Measure a person by the size of their heart:

SEAL training was a great equalizer. Nothing mattered but your will to achieve success. Not your color, not your cultural background, not your education, and not your public status.

Courtesy Humans Unite

Get over being a sugar cookie and keep moving forward:

Failure will be experienced, and that we don’t seem to be perfect as individuals, so we need to get ready for that situation. Don’t complain. Don’t blame it on your misfortune. Stand tall, look to the long run, and drive on.

Don’t be frightened of The Circus:

The Circus in SEAL training involves plenty of periods of physical activity to become effective and for the performers to maximise their performance. Doing the least sometimes isn’t enough, so practice the maximum! Go the extra mile.
"Life is full of circuses. you will fail. you will likely fail often. it’ll be painful. it’ll be discouraging. sometimes it’ll test you to your very core."

The lesson of overcoming your fear:

In SEAL training, we had to find the quickest way of getting down from a 60-meter tower. I consistently failed this test by using the zip wire.
Fear paralyzes our mind, then we are lost. at times we’ve to take that unintended task and "risk" it.

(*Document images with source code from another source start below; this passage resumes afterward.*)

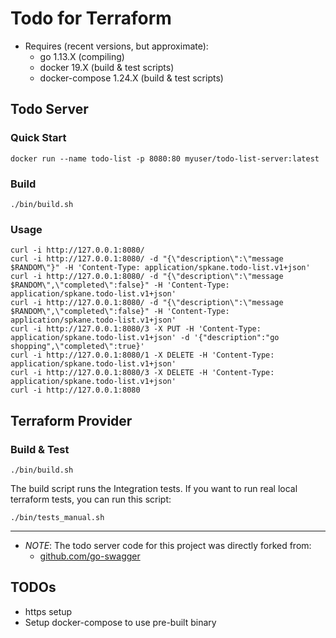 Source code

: # Todo for Terraform

* Requires (recent versions, but approximate):
  * go 1.13.X (compiling)
  * docker 19.X (build & test scripts)
  * docker-compose 1.24.X (build & test scripts)

## Todo Server

### Quick Start

```shell
docker run --name todo-list -p 8080:80 myuser/todo-list-server:latest
```

### Build

```shell
./bin/build.sh
```

### Usage

```shell
curl -i http://127.0.0.1:8080/
curl -i http://127.0.0.1:8080/ -d "{\"description\":\"message $RANDOM\"}" -H 'Content-Type: application/spkane.todo-list.v1+json'
curl -i http://127.0.0.1:8080/ -d "{\"description\":\"message $RANDOM\",\"completed\":false}" -H 'Content-Type: application/spkane.todo-list.v1+json'
curl -i http://127.0.0.1:8080/ -d "{\"description\":\"message $RANDOM\",\"completed\":false}" -H 'Content-Type: application/spkane.todo-list.v1+json'
curl -i http://127.0.0.1:8080/3 -X PUT -H 'Content-Type: application/spkane.todo-list.v1+json' -d '{"description":"go shopping",\"completed\":true}'
curl -i http://127.0.0.1:8080/1 -X DELETE -H 'Content-Type: application/spkane.todo-list.v1+json'
curl -i http://127.0.0.1:8080/3 -X DELETE -H 'Content-Type: application/spkane.todo-list.v1+json'
curl -i http://127.0.0.1:8080
```

## Terraform Provider

### Build & Test

```shell
./bin/build.sh
```

The build script runs the Integration tests. If you want to run real local terraform tests, you can run this script:

```shell
./bin/tests_manual.sh
```

---

* *NOTE*: The todo server code for this project was directly forked from:
  * [github.com/go-swagger](https://github.com/go-swagger/go-swagger/tree/master/examples/tutorials/todo-list/server-complete)


## TODOs

* https setup
* Setup docker-compose to use pre-built binary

" Fear is the mind-killer.”

Stand up to the bullies:

We had to suffer as SEALs was a 15-mile swim through waters crawling with white sharks. Although we mislaid several good people that night, the rest of us need to experience what it felt like to get lucky. "There are plenty of sharks within the world. If you hope to complete the swim you’ll have to accommodate them."

Be your very best in the darkest moments:

We may not have SEAL training but we’ve our morals, and our relationships to pull us through these blackest moments. it isn’t how you begin but how you finish that matters. Always remember that while you’re alive you’re not yet dead.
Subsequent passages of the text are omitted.